2. Annotating Tasks with Resource Profiles
@broker.task
@pipeline_task(
output="light_result",
resources=TaskResourceProfile(
estimated_memory_mb=50,
estimated_cpu_cores=0.2,
io_bound=True,
),
)
async def light_task(item: int) -> dict:
await asyncio.sleep(0.1) # Simulate I/O
return {"item": item, "result": item * 2}
@broker.task
@pipeline_task(
output="heavy_result",
resources=TaskResourceProfile(
estimated_memory_mb=200,
estimated_cpu_cores=1.0,
io_bound=False,
),
)
async def heavy_task(item: int) -> dict:
total = 0
for _ in range(100000):
total += item * 2
return {"item": item, "result": total}
ResourceProfile fields:
estimated_memory_mb: Expected memory usage per task instanceestimated_cpu_cores: CPU cores required (0.5 = half a core)io_bound: True for I/O-heavy tasks (network, disk), False for CPU-heavy
3. Using Resource Profiles in Pipelines
The DataflowPipeline’s max_parallel parameter acts as an upper bound. The ResourceAwareExecutor can be used to compute a dynamic max_parallel before launching:
# Compute optimal parallelism for current system state
current_parallel = executor.get_optimal_parallelism(
task_memory_estimate=50,
task_cpu_estimate=0.2,
)
pipeline = DataflowPipeline(broker, max_parallel=current_parallel)

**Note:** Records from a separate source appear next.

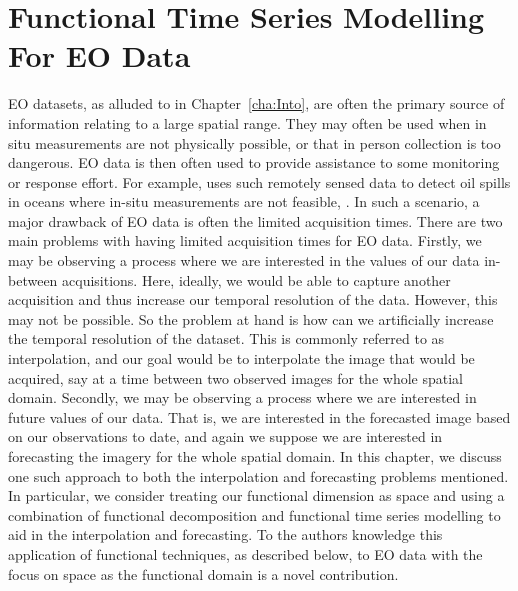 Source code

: 
\chapter{Functional Time Series Modelling For EO Data \label{cha:ftsm}}  %


\ifpdf
    \graphicspath{{Chapter4/Figs/Raster/}{Chapter4/Figs/PDF/}{Chapter4/Figs/}}
\else
    \graphicspath{{Chapter4/Figs/Vector/}{Chapter4/Figs/}}
\fi

EO datasets, as alluded to in Chapter~\ref{cha:Into}, are often the primary source of information relating to a large spatial range.
They may often be used when in situ measurements are not physically possible, or that in person collection is too dangerous.
EO data is then often used to provide assistance to some monitoring or response effort.
For example, \citeauthor{singha_satellite_2013} uses such remotely sensed data to detect oil spills in oceans where in-situ measurements are not feasible, \citep{singha_satellite_2013}.
In such a scenario, a major drawback of EO data is often the limited acquisition times.
There are two main problems with having limited acquisition times for EO data.
Firstly, we may be observing a process where we are interested in the values of our data in-between acquisitions.
Here, ideally, we would be able to capture another acquisition and thus increase our temporal resolution of the data.
However, this may not be possible.
So the problem at hand is how can we artificially increase the temporal resolution of the dataset.
This is commonly referred to as interpolation, and our goal would be to interpolate the image that would be acquired, say at a time between two observed images for the whole spatial domain.
Secondly, we may be observing a process where we are interested in future values of our data. That is, we are interested in the forecasted image based on our observations to date, and again we suppose we are interested in forecasting the imagery for the whole spatial domain.
In this chapter, we discuss one such approach to both the interpolation and forecasting problems mentioned. In particular, we consider treating our functional dimension as space and using a combination of functional decomposition and functional time series modelling to aid in the interpolation and forecasting. To the authors knowledge this application of functional techniques, as described below, to EO data with the focus on space as the functional domain  is a novel contribution.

pipeline.map(light_task, items=list(range(20)), output="light_results")
results = await pipeline.kiq_dataflow()
For mixed workloads, sum resource usage across parallel tasks.
4. Manual Parallelism Tuning Guidelines
import psutil
cpu_count = psutil.cpu_count() or 4
memory_gb = psutil.virtual_memory().total / (1024 ** 3)
# I/O-bound tasks: can oversubscribe CPU (they spend time waiting)
io_parallel = min(50, cpu_count * 5)
# CPU-bound tasks: limit to available cores ± a small buffer
cpu_parallel = min(cpu_count + 2, 20)
print(f"Recommended max_parallel for I/O-bound: {io_parallel}")
print(f"Recommended max_parallel for CPU-bound: {cpu_parallel}")
Start conservative, benchmark, and adjust.
Expected Output
=== Resource-Aware Parallelism Demo ===
Current system state:
CPU Usage: ? (will query at runtime)
Memory: ? (will query at runtime)
--- Light tasks (I/O bound) ---
Optimal parallelism for light tasks: 25
--- Heavy tasks (CPU bound) ---
Optimal parallelism for heavy tasks: 4
Note: Actual values depend on current system load.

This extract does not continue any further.